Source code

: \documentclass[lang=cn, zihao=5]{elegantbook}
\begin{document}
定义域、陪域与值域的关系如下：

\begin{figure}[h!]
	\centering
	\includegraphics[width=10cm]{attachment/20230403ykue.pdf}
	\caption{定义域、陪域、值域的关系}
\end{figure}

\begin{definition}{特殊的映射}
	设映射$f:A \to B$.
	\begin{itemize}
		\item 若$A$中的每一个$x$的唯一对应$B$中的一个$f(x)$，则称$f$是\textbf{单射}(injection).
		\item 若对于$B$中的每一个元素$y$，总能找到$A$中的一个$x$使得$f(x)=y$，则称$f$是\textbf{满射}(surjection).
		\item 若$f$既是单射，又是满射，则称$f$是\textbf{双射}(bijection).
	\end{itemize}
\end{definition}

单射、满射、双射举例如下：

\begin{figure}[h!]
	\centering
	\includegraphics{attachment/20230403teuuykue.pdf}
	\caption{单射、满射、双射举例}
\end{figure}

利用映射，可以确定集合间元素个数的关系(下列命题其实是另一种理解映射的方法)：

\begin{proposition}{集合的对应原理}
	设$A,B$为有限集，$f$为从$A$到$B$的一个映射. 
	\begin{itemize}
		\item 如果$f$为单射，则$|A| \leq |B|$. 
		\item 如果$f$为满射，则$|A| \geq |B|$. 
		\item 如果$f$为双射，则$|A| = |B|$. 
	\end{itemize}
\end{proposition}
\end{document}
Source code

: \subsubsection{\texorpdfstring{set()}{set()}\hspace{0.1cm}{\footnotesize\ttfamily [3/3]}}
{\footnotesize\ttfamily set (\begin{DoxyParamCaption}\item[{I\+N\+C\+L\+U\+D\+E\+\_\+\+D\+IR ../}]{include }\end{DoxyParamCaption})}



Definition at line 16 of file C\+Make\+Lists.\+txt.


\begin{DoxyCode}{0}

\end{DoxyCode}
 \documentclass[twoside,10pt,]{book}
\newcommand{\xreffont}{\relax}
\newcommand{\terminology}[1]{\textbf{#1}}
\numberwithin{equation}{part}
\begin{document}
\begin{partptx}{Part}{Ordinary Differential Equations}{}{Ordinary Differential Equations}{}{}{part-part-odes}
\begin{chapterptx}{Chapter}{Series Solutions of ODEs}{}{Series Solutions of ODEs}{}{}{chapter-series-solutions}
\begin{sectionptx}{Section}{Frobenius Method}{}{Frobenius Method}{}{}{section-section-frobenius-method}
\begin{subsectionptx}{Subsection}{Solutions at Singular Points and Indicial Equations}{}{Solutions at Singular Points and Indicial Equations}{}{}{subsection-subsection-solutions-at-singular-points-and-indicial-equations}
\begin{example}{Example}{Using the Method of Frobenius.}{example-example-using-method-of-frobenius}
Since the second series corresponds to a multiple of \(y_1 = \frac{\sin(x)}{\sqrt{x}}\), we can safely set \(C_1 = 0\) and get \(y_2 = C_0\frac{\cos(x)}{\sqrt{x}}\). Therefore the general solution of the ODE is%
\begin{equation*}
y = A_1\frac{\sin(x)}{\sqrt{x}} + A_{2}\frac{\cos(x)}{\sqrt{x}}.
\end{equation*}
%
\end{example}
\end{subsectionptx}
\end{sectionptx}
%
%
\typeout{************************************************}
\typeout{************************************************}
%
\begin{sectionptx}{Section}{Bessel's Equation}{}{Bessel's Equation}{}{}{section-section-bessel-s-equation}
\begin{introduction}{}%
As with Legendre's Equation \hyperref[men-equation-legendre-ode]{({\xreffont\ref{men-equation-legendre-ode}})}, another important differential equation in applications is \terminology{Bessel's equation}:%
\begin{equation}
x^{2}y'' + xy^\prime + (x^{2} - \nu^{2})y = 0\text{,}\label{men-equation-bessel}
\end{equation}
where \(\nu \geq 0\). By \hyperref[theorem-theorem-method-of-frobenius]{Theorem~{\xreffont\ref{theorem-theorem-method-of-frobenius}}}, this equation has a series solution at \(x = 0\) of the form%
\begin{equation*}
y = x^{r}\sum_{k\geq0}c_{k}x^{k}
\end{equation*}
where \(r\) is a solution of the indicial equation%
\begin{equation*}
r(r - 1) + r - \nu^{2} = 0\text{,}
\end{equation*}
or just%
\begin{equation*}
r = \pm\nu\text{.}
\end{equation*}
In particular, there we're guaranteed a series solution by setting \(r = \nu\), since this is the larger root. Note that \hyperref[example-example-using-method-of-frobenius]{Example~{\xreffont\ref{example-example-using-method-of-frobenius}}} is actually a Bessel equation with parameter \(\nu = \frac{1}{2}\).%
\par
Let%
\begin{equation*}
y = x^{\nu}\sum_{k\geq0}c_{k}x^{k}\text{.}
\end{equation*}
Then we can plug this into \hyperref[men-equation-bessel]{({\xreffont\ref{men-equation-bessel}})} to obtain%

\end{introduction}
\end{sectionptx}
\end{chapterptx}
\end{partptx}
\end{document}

####

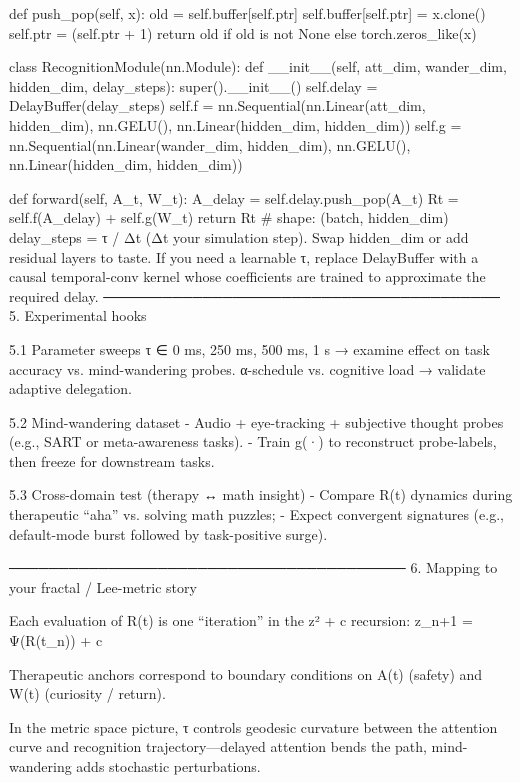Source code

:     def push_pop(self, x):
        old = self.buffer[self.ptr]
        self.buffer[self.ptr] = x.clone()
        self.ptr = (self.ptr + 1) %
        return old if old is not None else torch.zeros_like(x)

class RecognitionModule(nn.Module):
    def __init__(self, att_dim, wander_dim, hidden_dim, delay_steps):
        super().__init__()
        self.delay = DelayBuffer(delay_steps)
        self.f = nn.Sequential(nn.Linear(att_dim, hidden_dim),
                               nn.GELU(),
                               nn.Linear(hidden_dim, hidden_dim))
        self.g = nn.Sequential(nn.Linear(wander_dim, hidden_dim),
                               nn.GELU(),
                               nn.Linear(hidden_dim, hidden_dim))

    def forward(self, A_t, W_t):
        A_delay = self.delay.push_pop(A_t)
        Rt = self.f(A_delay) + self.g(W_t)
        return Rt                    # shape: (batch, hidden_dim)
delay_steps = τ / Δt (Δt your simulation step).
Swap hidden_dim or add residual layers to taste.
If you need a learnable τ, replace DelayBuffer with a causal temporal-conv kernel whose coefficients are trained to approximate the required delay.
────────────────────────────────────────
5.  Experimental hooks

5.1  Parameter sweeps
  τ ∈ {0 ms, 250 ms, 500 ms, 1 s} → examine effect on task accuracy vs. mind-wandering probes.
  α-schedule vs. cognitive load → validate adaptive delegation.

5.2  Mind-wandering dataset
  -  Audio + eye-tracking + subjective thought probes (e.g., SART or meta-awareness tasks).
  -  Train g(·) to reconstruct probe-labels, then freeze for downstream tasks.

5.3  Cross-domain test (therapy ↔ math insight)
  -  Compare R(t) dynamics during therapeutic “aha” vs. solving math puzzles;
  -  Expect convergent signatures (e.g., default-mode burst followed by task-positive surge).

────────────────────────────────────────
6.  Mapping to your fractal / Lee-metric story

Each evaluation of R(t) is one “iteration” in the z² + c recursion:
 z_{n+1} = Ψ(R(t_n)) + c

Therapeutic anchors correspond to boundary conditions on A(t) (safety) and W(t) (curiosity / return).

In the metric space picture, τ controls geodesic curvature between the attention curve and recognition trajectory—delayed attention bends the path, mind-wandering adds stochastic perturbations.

####

§ REQUIRED ACTION: Each line of the listing that includes the word "math" should be copied out.

§ RESULT:
5.3  Cross-domain test (therapy ↔ math insight)
  -  Compare R(t) dynamics during therapeutic “aha” vs. solving math puzzles;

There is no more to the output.